─── INPUT FOR THIS TASK

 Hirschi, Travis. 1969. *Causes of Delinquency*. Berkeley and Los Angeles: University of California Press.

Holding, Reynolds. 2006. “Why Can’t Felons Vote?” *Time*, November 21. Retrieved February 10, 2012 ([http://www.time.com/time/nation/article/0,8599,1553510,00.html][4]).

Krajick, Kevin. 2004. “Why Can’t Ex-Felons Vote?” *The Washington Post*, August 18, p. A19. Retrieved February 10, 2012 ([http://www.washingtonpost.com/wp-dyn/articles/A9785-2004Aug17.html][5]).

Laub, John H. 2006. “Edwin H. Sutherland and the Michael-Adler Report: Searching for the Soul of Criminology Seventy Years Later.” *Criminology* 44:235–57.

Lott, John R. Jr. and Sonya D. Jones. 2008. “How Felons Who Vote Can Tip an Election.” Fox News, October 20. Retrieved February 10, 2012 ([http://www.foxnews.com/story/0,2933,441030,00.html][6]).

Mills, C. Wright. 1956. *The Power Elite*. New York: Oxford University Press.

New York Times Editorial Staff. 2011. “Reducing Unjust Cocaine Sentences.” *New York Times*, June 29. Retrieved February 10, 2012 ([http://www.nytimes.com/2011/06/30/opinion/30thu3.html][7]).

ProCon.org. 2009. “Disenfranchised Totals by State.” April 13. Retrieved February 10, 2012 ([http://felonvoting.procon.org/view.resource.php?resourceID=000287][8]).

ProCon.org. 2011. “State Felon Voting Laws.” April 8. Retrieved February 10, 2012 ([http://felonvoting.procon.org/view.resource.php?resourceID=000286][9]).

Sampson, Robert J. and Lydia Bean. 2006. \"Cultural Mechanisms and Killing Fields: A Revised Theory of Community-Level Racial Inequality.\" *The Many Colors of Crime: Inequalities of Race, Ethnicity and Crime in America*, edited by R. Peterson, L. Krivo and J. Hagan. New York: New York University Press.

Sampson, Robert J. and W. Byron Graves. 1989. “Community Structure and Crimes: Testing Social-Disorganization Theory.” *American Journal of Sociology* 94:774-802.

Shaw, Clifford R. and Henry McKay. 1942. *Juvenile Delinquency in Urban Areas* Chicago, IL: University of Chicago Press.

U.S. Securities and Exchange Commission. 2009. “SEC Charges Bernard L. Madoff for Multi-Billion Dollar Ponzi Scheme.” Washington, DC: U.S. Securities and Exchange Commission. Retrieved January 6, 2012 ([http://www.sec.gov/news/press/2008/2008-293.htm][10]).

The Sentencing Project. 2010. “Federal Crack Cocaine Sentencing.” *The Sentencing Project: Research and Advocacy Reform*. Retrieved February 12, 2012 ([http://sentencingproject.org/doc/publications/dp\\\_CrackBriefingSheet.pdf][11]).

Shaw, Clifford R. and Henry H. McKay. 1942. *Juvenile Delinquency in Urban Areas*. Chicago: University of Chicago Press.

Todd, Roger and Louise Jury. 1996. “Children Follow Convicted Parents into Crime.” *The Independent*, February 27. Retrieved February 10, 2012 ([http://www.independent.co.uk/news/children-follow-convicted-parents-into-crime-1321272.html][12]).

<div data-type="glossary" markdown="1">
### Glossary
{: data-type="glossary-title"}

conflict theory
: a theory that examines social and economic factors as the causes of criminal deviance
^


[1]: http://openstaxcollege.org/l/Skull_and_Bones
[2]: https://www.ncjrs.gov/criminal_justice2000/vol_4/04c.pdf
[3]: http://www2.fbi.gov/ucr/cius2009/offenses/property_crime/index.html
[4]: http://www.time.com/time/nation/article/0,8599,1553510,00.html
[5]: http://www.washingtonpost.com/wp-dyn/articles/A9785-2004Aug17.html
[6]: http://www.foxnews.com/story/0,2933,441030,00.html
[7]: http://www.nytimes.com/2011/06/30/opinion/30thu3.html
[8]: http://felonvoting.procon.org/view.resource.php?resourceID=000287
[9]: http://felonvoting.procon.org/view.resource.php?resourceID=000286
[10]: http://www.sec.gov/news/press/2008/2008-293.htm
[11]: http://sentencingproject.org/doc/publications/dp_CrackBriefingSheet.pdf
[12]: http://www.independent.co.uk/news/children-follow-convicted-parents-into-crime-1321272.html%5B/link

──────

### WHAT THE TASK REQUIRES
Starting at the line above that holds "Shaw, Clifford R. and Henry McKay." and ending at the line that holds "The Sentencing Project.", transcribe each line exactly and include no other lines.

### RESPONSE TO THE TASK
Shaw, Clifford R. and Henry McKay. 1942. *Juvenile Delinquency in Urban Areas* Chicago, IL: University of Chicago Press.

U.S. Securities and Exchange Commission. 2009. “SEC Charges Bernard L. Madoff for Multi-Billion Dollar Ponzi Scheme.” Washington, DC: U.S. Securities and Exchange Commission. Retrieved January 6, 2012 ([http://www.sec.gov/news/press/2008/2008-293.htm][10]).

The Sentencing Project. 2010. “Federal Crack Cocaine Sentencing.” *The Sentencing Project: Research and Advocacy Reform*. Retrieved February 12, 2012 ([http://sentencingproject.org/doc/publications/dp\\\_CrackBriefingSheet.pdf][11]).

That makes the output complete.